**REQUIRED WORK**
Every entry is to be printed again precisely as given.
--- START ---
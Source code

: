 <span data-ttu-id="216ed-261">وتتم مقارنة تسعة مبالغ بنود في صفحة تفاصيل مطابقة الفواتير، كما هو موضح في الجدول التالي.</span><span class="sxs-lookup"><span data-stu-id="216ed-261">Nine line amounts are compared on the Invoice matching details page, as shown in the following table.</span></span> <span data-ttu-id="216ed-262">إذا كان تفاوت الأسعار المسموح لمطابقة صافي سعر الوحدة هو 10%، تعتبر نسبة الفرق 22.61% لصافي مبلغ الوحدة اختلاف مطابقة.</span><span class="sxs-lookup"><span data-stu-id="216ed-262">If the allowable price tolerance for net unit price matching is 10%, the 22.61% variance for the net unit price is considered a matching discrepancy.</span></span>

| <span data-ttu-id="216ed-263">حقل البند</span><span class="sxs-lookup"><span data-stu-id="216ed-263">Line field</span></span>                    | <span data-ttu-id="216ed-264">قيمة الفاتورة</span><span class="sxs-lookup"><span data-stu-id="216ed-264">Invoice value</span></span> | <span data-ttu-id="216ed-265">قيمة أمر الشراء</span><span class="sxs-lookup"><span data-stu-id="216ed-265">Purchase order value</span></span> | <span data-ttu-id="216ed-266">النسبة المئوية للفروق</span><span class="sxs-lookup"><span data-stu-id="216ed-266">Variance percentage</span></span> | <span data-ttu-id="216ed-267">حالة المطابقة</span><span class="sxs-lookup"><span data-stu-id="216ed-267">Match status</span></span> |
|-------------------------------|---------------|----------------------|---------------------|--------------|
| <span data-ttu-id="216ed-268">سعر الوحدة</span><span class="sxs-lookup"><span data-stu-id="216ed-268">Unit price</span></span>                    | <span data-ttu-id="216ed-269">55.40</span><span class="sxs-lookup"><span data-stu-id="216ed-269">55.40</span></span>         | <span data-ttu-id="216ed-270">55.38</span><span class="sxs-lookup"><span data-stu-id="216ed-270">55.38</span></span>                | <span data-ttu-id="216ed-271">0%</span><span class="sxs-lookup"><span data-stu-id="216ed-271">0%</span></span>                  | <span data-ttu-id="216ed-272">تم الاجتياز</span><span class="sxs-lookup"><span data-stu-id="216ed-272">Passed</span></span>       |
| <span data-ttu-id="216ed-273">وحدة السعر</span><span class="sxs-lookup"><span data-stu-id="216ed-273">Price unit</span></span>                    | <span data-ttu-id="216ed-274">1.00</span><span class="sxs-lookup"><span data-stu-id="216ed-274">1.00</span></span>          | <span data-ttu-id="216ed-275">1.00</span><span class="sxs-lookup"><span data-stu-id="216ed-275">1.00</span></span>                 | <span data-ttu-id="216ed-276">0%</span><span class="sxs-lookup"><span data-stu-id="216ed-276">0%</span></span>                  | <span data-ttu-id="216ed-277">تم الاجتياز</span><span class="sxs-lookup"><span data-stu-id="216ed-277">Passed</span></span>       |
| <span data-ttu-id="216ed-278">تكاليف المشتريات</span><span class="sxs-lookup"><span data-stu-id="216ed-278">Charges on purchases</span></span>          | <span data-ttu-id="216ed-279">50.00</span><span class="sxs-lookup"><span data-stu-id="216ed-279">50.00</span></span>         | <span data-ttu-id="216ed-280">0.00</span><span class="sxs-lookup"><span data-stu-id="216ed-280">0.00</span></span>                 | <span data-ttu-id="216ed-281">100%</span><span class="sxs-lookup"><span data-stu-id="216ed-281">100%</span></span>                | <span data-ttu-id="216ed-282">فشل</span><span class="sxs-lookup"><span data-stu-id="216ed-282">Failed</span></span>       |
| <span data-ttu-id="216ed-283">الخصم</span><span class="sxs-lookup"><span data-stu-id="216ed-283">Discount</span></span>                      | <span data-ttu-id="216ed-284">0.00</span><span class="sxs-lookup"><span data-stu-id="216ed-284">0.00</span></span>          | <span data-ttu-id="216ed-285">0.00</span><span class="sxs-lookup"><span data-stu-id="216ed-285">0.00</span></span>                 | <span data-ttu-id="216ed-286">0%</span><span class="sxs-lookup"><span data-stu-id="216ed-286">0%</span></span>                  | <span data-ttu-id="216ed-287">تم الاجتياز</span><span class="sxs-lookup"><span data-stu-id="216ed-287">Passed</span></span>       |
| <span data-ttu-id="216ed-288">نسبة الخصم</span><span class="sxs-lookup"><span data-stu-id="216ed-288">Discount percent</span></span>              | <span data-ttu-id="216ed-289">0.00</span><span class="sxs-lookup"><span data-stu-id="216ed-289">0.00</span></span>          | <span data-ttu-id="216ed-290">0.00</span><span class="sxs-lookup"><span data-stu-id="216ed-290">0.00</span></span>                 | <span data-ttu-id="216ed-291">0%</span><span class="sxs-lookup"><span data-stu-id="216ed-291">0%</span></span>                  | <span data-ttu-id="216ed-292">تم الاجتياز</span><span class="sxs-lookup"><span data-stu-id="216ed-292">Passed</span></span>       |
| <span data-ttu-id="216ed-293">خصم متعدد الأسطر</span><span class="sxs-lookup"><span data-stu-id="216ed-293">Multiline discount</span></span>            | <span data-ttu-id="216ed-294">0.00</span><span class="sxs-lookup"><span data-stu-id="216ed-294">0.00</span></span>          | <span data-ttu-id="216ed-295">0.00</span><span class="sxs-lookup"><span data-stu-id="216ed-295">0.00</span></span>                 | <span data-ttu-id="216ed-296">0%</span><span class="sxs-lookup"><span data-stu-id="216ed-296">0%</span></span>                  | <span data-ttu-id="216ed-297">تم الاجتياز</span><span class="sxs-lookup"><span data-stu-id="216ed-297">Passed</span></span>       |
--- END ---
**EXERCISE RESPONSE**
Source code

: <span data-ttu-id="216ed-261">وتتم مقارنة تسعة مبالغ بنود في صفحة تفاصيل مطابقة الفواتير، كما هو موضح في الجدول التالي.</span><span class="sxs-lookup"><span data-stu-id="216ed-261">Nine line amounts are compared on the Invoice matching details page, as shown in the following table.</span></span> <span data-ttu-id="216ed-262">إذا كان تفاوت الأسعار المسموح لمطابقة صافي سعر الوحدة هو 10%، تعتبر نسبة الفرق 22.61% لصافي مبلغ الوحدة اختلاف مطابقة.</span><span class="sxs-lookup"><span data-stu-id="216ed-262">If the allowable price tolerance for net unit price matching is 10%, the 22.61% variance for the net unit price is considered a matching discrepancy.</span></span>

| <span data-ttu-id="216ed-263">حقل البند</span><span class="sxs-lookup"><span data-stu-id="216ed-263">Line field</span></span>                    | <span data-ttu-id="216ed-264">قيمة الفاتورة</span><span class="sxs-lookup"><span data-stu-id="216ed-264">Invoice value</span></span> | <span data-ttu-id="216ed-265">قيمة أمر الشراء</span><span class="sxs-lookup"><span data-stu-id="216ed-265">Purchase order value</span></span> | <span data-ttu-id="216ed-266">النسبة المئوية للفروق</span><span class="sxs-lookup"><span data-stu-id="216ed-266">Variance percentage</span></span> | <span data-ttu-id="216ed-267">حالة المطابقة</span><span class="sxs-lookup"><span data-stu-id="216ed-267">Match status</span></span> |
|-------------------------------|---------------|----------------------|---------------------|--------------|
| <span data-ttu-id="216ed-268">سعر الوحدة</span><span class="sxs-lookup"><span data-stu-id="216ed-268">Unit price</span></span>                    | <span data-ttu-id="216ed-269">55.40</span><span class="sxs-lookup"><span data-stu-id="216ed-269">55.40</span></span>         | <span data-ttu-id="216ed-270">55.38</span><span class="sxs-lookup"><span data-stu-id="216ed-270">55.38</span></span>                | <span data-ttu-id="216ed-271">0%</span><span class="sxs-lookup"><span data-stu-id="216ed-271">0%</span></span>                  | <span data-ttu-id="216ed-272">تم الاجتياز</span><span class="sxs-lookup"><span data-stu-id="216ed-272">Passed</span></span>       |
| <span data-ttu-id="216ed-273">وحدة السعر</span><span class="sxs-lookup"><span data-stu-id="216ed-273">Price unit</span></span>                    | <span data-ttu-id="216ed-274">1.00</span><span class="sxs-lookup"><span data-stu-id="216ed-274">1.00</span></span>          | <span data-ttu-id="216ed-275">1.00</span><span class="sxs-lookup"><span data-stu-id="216ed-275">1.00</span></span>                 | <span data-ttu-id="216ed-276">0%</span><span class="sxs-lookup"><span data-stu-id="216ed-276">0%</span></span>                  | <span data-ttu-id="216ed-277">تم الاجتياز</span><span class="sxs-lookup"><span data-stu-id="216ed-277">Passed</span></span>       |
| <span data-ttu-id="216ed-278">تكاليف المشتريات</span><span class="sxs-lookup"><span data-stu-id="216ed-278">Charges on purchases</span></span>          | <span data-ttu-id="216ed-279">50.00</span><span class="sxs-lookup"><span data-stu-id="216ed-279">50.00</span></span>         | <span data-ttu-id="216ed-280">0.00</span><span class="sxs-lookup"><span data-stu-id="216ed-280">0.00</span></span>                 | <span data-ttu-id="216ed-281">100%</span><span class="sxs-lookup"><span data-stu-id="216ed-281">100%</span></span>                | <span data-ttu-id="216ed-282">فشل</span><span class="sxs-lookup"><span data-stu-id="216ed-282">Failed</span></span>       |
| <span data-ttu-id="216ed-283">الخصم</span><span class="sxs-lookup"><span data-stu-id="216ed-283">Discount</span></span>                      | <span data-ttu-id="216ed-284">0.00</span><span class="sxs-lookup"><span data-stu-id="216ed-284">0.00</span></span>          | <span data-ttu-id="216ed-285">0.00</span><span class="sxs-lookup"><span data-stu-id="216ed-285">0.00</span></span>                 | <span data-ttu-id="216ed-286">0%</span><span class="sxs-lookup"><span data-stu-id="216ed-286">0%</span></span>                  | <span data-ttu-id="216ed-287">تم الاجتياز</span><span class="sxs-lookup"><span data-stu-id="216ed-287">Passed</span></span>       |
| <span data-ttu-id="216ed-288">نسبة الخصم</span><span class="sxs-lookup"><span data-stu-id="216ed-288">Discount percent</span></span>              | <span data-ttu-id="216ed-289">0.00</span><span class="sxs-lookup"><span data-stu-id="216ed-289">0.00</span></span>          | <span data-ttu-id="216ed-290">0.00</span><span class="sxs-lookup"><span data-stu-id="216ed-290">0.00</span></span>                 | <span data-ttu-id="216ed-291">0%</span><span class="sxs-lookup"><span data-stu-id="216ed-291">0%</span></span>                  | <span data-ttu-id="216ed-292">تم الاجتياز</span><span class="sxs-lookup"><span data-stu-id="216ed-292">Passed</span></span>       |
| <span data-ttu-id="216ed-293">خصم متعدد الأسطر</span><span class="sxs-lookup"><span data-stu-id="216ed-293">Multiline discount</span></span>            | <span data-ttu-id="216ed-294">0.00</span><span class="sxs-lookup"><span data-stu-id="216ed-294">0.00</span></span>          | <span data-ttu-id="216ed-295">0.00</span><span class="sxs-lookup"><span data-stu-id="216ed-295">0.00</span></span>                 | <span data-ttu-id="216ed-296">0%</span><span class="sxs-lookup"><span data-stu-id="216ed-296">0%</span></span>                  | <span data-ttu-id="216ed-297">تم الاجتياز</span><span class="sxs-lookup"><span data-stu-id="216ed-297">Passed</span></span>       |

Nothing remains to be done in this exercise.